* [TASK REQUIREMENTS]
From the records below, please return each line that holds the word "external".

* [RECORDS SHOWN]
====

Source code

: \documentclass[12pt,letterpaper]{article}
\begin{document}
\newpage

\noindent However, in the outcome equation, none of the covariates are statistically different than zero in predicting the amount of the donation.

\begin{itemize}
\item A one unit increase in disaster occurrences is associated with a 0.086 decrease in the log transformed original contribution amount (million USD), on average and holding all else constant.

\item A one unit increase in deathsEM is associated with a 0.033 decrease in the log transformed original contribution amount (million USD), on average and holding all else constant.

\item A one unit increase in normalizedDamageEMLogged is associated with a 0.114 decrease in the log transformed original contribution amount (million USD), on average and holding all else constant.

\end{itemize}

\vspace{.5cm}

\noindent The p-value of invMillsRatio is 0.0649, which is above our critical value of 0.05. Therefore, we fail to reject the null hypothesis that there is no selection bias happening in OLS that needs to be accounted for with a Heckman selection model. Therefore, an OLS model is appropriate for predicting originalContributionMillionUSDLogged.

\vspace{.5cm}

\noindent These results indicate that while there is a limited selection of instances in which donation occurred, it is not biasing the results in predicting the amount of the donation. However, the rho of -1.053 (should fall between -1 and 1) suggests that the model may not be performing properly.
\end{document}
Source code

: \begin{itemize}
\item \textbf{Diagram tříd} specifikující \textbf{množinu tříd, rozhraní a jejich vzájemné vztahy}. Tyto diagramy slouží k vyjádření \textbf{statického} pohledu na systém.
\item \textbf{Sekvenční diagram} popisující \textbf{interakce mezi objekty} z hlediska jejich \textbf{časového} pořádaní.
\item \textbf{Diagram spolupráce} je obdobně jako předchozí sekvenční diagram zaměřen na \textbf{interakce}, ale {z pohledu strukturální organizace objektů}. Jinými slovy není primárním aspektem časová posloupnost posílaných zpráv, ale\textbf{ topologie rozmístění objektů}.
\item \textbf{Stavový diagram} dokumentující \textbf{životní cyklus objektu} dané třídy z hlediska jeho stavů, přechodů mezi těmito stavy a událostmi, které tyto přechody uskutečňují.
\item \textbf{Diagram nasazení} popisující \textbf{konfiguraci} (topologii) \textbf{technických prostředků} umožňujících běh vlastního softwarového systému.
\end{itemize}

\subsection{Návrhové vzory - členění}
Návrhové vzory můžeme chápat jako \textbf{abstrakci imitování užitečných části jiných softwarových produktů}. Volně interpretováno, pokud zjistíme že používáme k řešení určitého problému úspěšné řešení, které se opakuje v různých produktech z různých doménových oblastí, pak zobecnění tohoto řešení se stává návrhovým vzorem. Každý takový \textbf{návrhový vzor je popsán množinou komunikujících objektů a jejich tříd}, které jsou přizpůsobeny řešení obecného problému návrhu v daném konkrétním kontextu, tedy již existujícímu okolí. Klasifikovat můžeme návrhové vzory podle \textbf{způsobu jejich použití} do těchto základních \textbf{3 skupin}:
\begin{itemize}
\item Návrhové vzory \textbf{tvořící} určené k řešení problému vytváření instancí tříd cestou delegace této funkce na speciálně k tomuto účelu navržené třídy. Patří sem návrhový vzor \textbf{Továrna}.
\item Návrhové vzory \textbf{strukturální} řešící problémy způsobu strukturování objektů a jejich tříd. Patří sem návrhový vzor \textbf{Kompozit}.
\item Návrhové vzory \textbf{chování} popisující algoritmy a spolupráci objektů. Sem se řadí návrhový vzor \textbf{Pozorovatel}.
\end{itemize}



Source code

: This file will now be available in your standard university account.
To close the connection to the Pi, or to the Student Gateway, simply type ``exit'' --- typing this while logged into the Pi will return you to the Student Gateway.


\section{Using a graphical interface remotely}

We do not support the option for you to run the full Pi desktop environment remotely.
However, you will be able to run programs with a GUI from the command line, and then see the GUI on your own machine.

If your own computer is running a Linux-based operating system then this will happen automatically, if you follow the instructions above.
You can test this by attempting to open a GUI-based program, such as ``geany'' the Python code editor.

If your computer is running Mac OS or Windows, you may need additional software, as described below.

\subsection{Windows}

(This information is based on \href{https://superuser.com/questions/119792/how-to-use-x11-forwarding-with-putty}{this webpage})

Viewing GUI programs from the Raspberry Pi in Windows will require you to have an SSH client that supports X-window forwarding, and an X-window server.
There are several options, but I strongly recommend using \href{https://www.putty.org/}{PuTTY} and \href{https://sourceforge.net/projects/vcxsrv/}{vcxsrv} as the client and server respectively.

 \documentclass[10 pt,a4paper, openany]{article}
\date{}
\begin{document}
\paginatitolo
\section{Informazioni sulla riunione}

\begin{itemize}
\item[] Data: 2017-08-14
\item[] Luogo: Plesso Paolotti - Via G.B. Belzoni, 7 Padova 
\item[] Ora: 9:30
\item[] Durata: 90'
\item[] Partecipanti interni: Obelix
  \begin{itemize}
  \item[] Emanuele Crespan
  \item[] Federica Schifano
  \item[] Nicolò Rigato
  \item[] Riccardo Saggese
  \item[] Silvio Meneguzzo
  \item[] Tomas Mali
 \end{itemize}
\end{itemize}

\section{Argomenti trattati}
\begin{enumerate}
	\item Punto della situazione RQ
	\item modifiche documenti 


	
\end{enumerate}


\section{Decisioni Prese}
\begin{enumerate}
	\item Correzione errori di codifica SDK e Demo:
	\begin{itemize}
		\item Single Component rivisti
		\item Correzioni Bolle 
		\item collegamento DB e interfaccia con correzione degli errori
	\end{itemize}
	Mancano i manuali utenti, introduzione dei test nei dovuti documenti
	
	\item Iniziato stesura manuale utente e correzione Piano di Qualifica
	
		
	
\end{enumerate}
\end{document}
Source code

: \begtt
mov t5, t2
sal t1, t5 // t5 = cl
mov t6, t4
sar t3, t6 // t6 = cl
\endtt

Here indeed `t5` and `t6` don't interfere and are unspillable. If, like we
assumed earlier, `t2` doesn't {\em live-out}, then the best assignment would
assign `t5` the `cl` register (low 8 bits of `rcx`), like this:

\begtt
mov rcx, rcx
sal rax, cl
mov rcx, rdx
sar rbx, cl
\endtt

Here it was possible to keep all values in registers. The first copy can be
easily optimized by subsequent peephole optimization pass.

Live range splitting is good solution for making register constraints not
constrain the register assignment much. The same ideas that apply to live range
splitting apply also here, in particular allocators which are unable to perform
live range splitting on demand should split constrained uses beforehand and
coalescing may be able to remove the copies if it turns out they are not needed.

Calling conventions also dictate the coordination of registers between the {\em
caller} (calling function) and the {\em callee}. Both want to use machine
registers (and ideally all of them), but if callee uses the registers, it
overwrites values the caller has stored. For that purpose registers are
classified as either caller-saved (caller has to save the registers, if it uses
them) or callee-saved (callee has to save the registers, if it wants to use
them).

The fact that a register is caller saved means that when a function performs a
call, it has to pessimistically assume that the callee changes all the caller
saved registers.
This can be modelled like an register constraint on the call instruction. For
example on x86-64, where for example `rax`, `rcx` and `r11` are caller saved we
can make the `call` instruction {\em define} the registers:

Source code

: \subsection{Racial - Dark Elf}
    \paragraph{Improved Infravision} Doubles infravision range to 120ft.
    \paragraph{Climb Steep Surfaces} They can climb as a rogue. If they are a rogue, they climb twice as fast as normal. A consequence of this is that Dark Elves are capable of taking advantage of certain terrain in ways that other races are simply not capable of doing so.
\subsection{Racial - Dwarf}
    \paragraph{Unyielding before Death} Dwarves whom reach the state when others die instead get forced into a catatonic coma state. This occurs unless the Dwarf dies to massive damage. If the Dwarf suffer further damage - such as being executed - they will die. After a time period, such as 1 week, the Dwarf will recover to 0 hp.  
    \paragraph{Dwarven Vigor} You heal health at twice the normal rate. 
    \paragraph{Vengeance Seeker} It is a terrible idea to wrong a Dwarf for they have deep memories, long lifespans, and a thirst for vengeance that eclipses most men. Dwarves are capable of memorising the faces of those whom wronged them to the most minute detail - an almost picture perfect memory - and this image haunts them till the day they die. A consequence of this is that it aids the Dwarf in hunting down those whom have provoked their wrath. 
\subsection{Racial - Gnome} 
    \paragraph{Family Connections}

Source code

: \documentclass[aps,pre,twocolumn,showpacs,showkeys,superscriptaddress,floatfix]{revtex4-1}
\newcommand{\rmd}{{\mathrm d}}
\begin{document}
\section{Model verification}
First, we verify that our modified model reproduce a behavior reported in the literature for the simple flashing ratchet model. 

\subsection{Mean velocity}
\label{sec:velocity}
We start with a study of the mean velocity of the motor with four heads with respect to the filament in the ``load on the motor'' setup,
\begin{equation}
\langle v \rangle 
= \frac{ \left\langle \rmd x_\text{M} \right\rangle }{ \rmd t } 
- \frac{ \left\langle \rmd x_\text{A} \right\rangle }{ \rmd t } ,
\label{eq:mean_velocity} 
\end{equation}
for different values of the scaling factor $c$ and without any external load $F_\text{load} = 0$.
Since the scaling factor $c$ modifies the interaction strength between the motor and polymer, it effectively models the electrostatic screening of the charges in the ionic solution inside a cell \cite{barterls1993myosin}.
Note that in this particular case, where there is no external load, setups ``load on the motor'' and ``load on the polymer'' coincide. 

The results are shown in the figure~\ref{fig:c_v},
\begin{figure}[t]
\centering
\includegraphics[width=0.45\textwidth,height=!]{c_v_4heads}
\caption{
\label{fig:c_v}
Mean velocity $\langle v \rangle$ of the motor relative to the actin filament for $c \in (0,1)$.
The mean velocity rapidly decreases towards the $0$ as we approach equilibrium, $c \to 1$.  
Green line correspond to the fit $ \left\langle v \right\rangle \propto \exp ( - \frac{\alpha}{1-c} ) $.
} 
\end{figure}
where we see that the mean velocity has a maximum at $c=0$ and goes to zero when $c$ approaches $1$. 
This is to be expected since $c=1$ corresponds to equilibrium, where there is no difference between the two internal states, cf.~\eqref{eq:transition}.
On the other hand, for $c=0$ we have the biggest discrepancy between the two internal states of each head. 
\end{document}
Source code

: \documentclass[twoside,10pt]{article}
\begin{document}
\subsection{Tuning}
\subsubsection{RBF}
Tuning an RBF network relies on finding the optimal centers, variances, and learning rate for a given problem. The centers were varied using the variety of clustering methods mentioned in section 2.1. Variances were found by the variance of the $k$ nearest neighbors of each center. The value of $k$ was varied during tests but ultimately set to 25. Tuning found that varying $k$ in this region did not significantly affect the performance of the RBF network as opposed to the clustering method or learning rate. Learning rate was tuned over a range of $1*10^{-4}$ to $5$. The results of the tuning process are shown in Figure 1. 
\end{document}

====

* [RESPONSE AREA]
for different values of the scaling factor $c$ and without any external load $F_\text{load} = 0$.
Note that in this particular case, where there is no external load, setups ``load on the motor'' and ``load on the polymer'' coincide. 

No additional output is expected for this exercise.